PROBLEM TO SOLVE — With every picture left out, give the data below back exactly.

SUPPLIED MATERIAL —
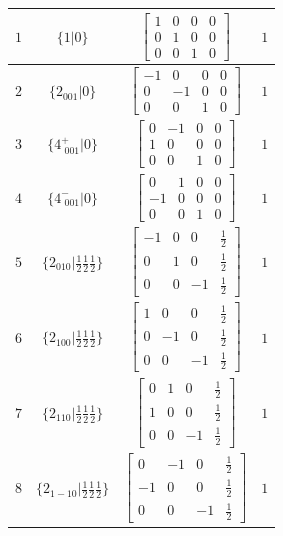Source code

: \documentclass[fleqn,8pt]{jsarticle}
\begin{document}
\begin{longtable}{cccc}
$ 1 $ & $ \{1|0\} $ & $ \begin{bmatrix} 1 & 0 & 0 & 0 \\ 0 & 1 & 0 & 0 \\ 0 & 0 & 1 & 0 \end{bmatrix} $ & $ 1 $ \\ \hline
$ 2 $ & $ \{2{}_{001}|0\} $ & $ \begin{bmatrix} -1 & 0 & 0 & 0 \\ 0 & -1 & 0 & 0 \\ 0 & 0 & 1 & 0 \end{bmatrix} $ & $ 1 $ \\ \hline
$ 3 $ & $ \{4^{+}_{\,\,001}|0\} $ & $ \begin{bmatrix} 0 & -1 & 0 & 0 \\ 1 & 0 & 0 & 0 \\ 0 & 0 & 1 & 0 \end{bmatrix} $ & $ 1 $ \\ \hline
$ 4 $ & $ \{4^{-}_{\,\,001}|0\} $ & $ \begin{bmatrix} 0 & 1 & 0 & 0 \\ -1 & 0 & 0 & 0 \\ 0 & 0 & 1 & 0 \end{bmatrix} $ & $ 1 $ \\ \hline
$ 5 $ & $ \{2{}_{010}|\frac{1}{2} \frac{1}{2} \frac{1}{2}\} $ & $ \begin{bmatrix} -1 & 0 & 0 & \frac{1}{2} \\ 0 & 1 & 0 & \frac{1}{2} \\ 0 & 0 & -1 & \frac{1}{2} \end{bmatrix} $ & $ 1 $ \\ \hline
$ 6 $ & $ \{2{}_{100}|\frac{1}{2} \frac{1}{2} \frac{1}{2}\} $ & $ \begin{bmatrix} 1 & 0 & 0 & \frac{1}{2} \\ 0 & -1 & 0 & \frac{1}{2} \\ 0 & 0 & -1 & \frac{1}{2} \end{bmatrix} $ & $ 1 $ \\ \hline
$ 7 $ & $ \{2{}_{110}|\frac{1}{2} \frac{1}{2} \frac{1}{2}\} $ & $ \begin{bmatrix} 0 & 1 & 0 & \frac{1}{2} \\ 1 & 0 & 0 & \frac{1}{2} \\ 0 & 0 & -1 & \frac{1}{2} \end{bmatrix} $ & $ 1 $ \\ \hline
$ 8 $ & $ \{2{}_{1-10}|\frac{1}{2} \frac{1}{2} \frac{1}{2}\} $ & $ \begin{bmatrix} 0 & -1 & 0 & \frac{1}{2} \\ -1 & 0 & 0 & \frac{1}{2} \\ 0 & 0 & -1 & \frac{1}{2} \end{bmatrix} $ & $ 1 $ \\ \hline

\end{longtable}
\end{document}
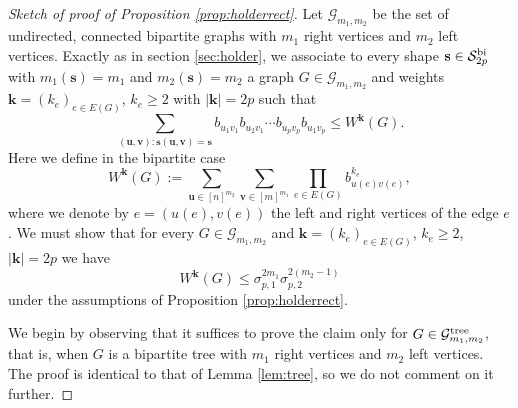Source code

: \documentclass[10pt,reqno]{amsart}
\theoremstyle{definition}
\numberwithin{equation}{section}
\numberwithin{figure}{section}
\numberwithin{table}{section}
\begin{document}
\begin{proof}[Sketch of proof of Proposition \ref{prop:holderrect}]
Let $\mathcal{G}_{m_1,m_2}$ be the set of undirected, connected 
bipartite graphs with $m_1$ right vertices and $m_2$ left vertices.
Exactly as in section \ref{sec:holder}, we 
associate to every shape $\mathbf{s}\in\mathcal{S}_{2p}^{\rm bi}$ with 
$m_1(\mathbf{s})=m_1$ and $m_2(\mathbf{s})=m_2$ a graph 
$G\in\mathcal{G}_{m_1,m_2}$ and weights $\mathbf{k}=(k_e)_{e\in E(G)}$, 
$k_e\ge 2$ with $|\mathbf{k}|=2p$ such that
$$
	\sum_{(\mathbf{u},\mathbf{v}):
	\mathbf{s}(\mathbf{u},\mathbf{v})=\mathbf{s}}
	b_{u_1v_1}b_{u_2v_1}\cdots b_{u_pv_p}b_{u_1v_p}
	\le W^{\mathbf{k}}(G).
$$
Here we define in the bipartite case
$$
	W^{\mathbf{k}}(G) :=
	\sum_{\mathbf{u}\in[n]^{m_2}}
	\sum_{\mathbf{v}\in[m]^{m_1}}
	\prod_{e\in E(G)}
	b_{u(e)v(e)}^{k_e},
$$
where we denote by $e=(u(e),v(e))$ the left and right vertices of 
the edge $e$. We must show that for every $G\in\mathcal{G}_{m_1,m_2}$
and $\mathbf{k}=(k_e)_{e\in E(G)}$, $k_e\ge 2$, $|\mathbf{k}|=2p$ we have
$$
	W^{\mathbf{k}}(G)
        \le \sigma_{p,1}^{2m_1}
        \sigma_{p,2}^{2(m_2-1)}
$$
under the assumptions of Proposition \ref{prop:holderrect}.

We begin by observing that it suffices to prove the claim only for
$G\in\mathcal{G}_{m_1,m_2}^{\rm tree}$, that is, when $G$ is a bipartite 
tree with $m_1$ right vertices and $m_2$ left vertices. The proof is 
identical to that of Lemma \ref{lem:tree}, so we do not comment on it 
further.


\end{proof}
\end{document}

YOUR SOLUTION —
Source code

: \documentclass[fleqn,8pt]{jsarticle}
\begin{document}
\begin{longtable}{cccc}
$ 1 $ & $ \{1|0\} $ & $ \begin{bmatrix} 1 & 0 & 0 & 0 \\ 0 & 1 & 0 & 0 \\ 0 & 0 & 1 & 0 \end{bmatrix} $ & $ 1 $ \\ \hline
$ 2 $ & $ \{2{}_{001}|0\} $ & $ \begin{bmatrix} -1 & 0 & 0 & 0 \\ 0 & -1 & 0 & 0 \\ 0 & 0 & 1 & 0 \end{bmatrix} $ & $ 1 $ \\ \hline
$ 3 $ & $ \{4^{+}_{\,\,001}|0\} $ & $ \begin{bmatrix} 0 & -1 & 0 & 0 \\ 1 & 0 & 0 & 0 \\ 0 & 0 & 1 & 0 \end{bmatrix} $ & $ 1 $ \\ \hline
$ 4 $ & $ \{4^{-}_{\,\,001}|0\} $ & $ \begin{bmatrix} 0 & 1 & 0 & 0 \\ -1 & 0 & 0 & 0 \\ 0 & 0 & 1 & 0 \end{bmatrix} $ & $ 1 $ \\ \hline
$ 5 $ & $ \{2{}_{010}|\frac{1}{2} \frac{1}{2} \frac{1}{2}\} $ & $ \begin{bmatrix} -1 & 0 & 0 & \frac{1}{2} \\ 0 & 1 & 0 & \frac{1}{2} \\ 0 & 0 & -1 & \frac{1}{2} \end{bmatrix} $ & $ 1 $ \\ \hline
$ 6 $ & $ \{2{}_{100}|\frac{1}{2} \frac{1}{2} \frac{1}{2}\} $ & $ \begin{bmatrix} 1 & 0 & 0 & \frac{1}{2} \\ 0 & -1 & 0 & \frac{1}{2} \\ 0 & 0 & -1 & \frac{1}{2} \end{bmatrix} $ & $ 1 $ \\ \hline
$ 7 $ & $ \{2{}_{110}|\frac{1}{2} \frac{1}{2} \frac{1}{2}\} $ & $ \begin{bmatrix} 0 & 1 & 0 & \frac{1}{2} \\ 1 & 0 & 0 & \frac{1}{2} \\ 0 & 0 & -1 & \frac{1}{2} \end{bmatrix} $ & $ 1 $ \\ \hline
$ 8 $ & $ \{2{}_{1-10}|\frac{1}{2} \frac{1}{2} \frac{1}{2}\} $ & $ \begin{bmatrix} 0 & -1 & 0 & \frac{1}{2} \\ -1 & 0 & 0 & \frac{1}{2} \\ 0 & 0 & -1 & \frac{1}{2} \end{bmatrix} $ & $ 1 $ \\ \hline

\end{longtable}
\end{document}
Source code

: \documentclass[10pt,reqno]{amsart}
\theoremstyle{definition}
\numberwithin{equation}{section}
\numberwithin{figure}{section}
\numberwithin{table}{section}
\begin{document}
\begin{proof}[Sketch of proof of Proposition \ref{prop:holderrect}]
Let $\mathcal{G}_{m_1,m_2}$ be the set of undirected, connected 
bipartite graphs with $m_1$ right vertices and $m_2$ left vertices.
Exactly as in section \ref{sec:holder}, we 
associate to every shape $\mathbf{s}\in\mathcal{S}_{2p}^{\rm bi}$ with 
$m_1(\mathbf{s})=m_1$ and $m_2(\mathbf{s})=m_2$ a graph 
$G\in\mathcal{G}_{m_1,m_2}$ and weights $\mathbf{k}=(k_e)_{e\in E(G)}$, 
$k_e\ge 2$ with $|\mathbf{k}|=2p$ such that
$$
	\sum_{(\mathbf{u},\mathbf{v}):
	\mathbf{s}(\mathbf{u},\mathbf{v})=\mathbf{s}}
	b_{u_1v_1}b_{u_2v_1}\cdots b_{u_pv_p}b_{u_1v_p}
	\le W^{\mathbf{k}}(G).
$$
Here we define in the bipartite case
$$
	W^{\mathbf{k}}(G) :=
	\sum_{\mathbf{u}\in[n]^{m_2}}
	\sum_{\mathbf{v}\in[m]^{m_1}}
	\prod_{e\in E(G)}
	b_{u(e)v(e)}^{k_e},
$$
where we denote by $e=(u(e),v(e))$ the left and right vertices of 
the edge $e$. We must show that for every $G\in\mathcal{G}_{m_1,m_2}$
and $\mathbf{k}=(k_e)_{e\in E(G)}$, $k_e\ge 2$, $|\mathbf{k}|=2p$ we have
$$
	W^{\mathbf{k}}(G)
        \le \sigma_{p,1}^{2m_1}
        \sigma_{p,2}^{2(m_2-1)}
$$
under the assumptions of Proposition \ref{prop:holderrect}.

We begin by observing that it suffices to prove the claim only for
$G\in\mathcal{G}_{m_1,m_2}^{\rm tree}$, that is, when $G$ is a bipartite 
tree with $m_1$ right vertices and $m_2$ left vertices. The proof is 
identical to that of Lemma \ref{lem:tree}, so we do not comment on it 
further.


\end{proof}
\end{document}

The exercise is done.